Et pourtant, dans cet album (un peu trop) bavard, les argumentations de chaque côté ne manquent pas, chacun cherchant toutefois plus à asséner son point de vue qu’à convaincre l’autre. C’est le règne du « moi je » qui conclue de façon un peu insistante l’un des chapitres du livre. Et au bout du compte, le retour à la situation d’origine marque aussi bien l’aveu d’un échec que le point de départ pour une autre histoire qui, cette fois c’est sûr, sera la bonne.

Bref, c’est toujours la même chanson et en construisant leur récit au fil des saisons comme un cycle qui se répète, Sylvain Ricard et Charles Masson avouent implicitement le côté franchement routinier de cette affaire. La situation de départ, celle de n’importe quelle comédie américaine sentimentale, pouvait attiser la curiosité, mais l’album manque sévèrement de légèreté et de drôlerie pour finalement capter l’attention.
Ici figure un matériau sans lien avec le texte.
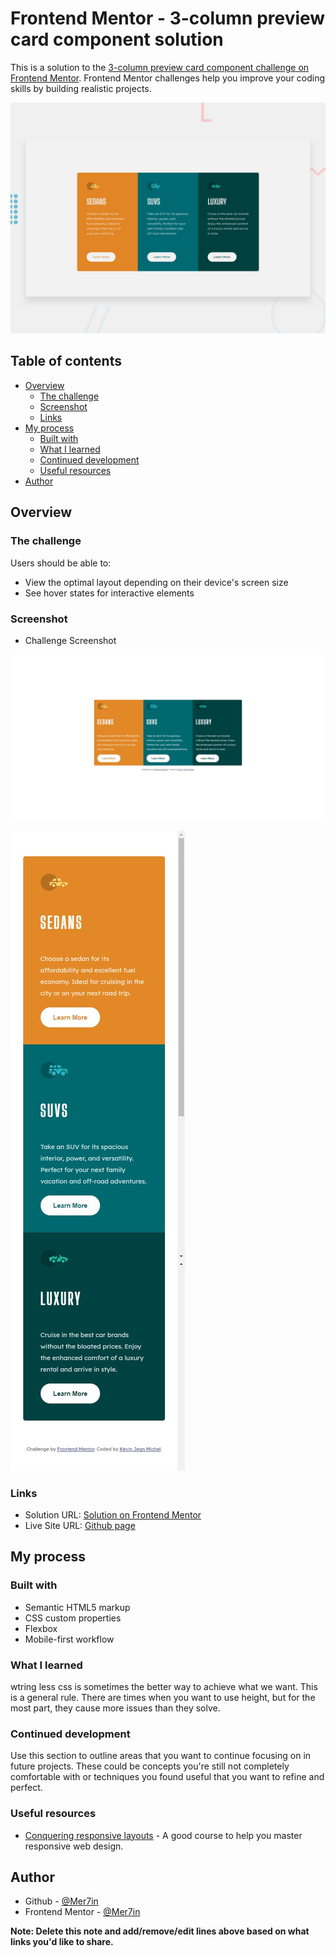 # Frontend Mentor - 3-column preview card component solution

This is a solution to the [3-column preview card component challenge on Frontend Mentor](https://www.frontendmentor.io/challenges/3column-preview-card-component-pH92eAR2-). Frontend Mentor challenges help you improve your coding skills by building realistic projects.

![Design preview for the 3-column preview card component coding challenge](./design/desktop-preview.jpg)

## Table of contents

- [Overview](#overview)
  - [The challenge](#the-challenge)
  - [Screenshot](#screenshot)
  - [Links](#links)
- [My process](#my-process)
  - [Built with](#built-with)
  - [What I learned](#what-i-learned)
  - [Continued development](#continued-development)
  - [Useful resources](#useful-resources)
- [Author](#author)

## Overview

### The challenge

Users should be able to:

- View the optimal layout depending on their device's screen size
- See hover states for interactive elements

### Screenshot

- Challenge Screenshot

![Desktop version screenshot](./images/screenshot.png)

![Mobile version screenshot](./images/screenshot-mobile.png)

### Links

- Solution URL: [Solution on Frontend Mentor](https://www.frontendmentor.io/solutions/3-column-preview-card-component-bcP6vODg5)
- Live Site URL: [Github page](https://mer7in.github.io/3-column-preview-card-component/)

## My process

### Built with

- Semantic HTML5 markup
- CSS custom properties
- Flexbox
- Mobile-first workflow

### What I learned

wtring less css is sometimes the better way to achieve what we want. This is a general rule. There are times when you want to use height, but for the most part, they cause more issues than they solve.


### Continued development

Use this section to outline areas that you want to continue focusing on in future projects. These could be concepts you're still not completely comfortable with or techniques you found useful that you want to refine and perfect.


### Useful resources

- [Conquering responsive layouts](https://courses.kevinpowell.co/courses/conquering-responsive-layouts) - A good course to help you master responsive web design.

## Author

- Github - [@Mer7in](https://github.com/Mer7in)
- Frontend Mentor - [@Mer7in](https://www.frontendmentor.io/profile/Mer7in)

**Note: Delete this note and add/remove/edit lines above based on what links you'd like to share.**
Les personnages, réduits à n’être qu’une particularité sur pattes (lui baise, elle mange des veloutés froids de fenouil), semblent tous définitivement idiots et l’on a dès lors beaucoup de mal à s’intéresser à leur petite comédie humaine. On se doute que le but du livre est en partie justement de porter un regard assez ironique sur ces personnages de bobos gagas, mais en voyant leurs casiers respectifs se charger un peu trop, les pauvres silhouettes s’alourdissent au point de devenir franchement insupportables; et l’on ne cherche alors plus à savoir ce qui peut bien se cacher derrière ces visages un peu grossiers. Ajoutons que le robuste dessin de Charles Masson manque ici de la finesse nécessaire pour rendre cette ritournelle agréable, et peine malheureusement à rendre intéressants ces élans du cœur et du cul.

Une grande déception donc, comme un album qui manque sa cible et perd son lecteur en cours de route; promené entre une comédie douce-amère à la Truffaut et une fable narquoise façon Blier, on ne trouve finalement que quelques grincements de cœurs peu attractifs.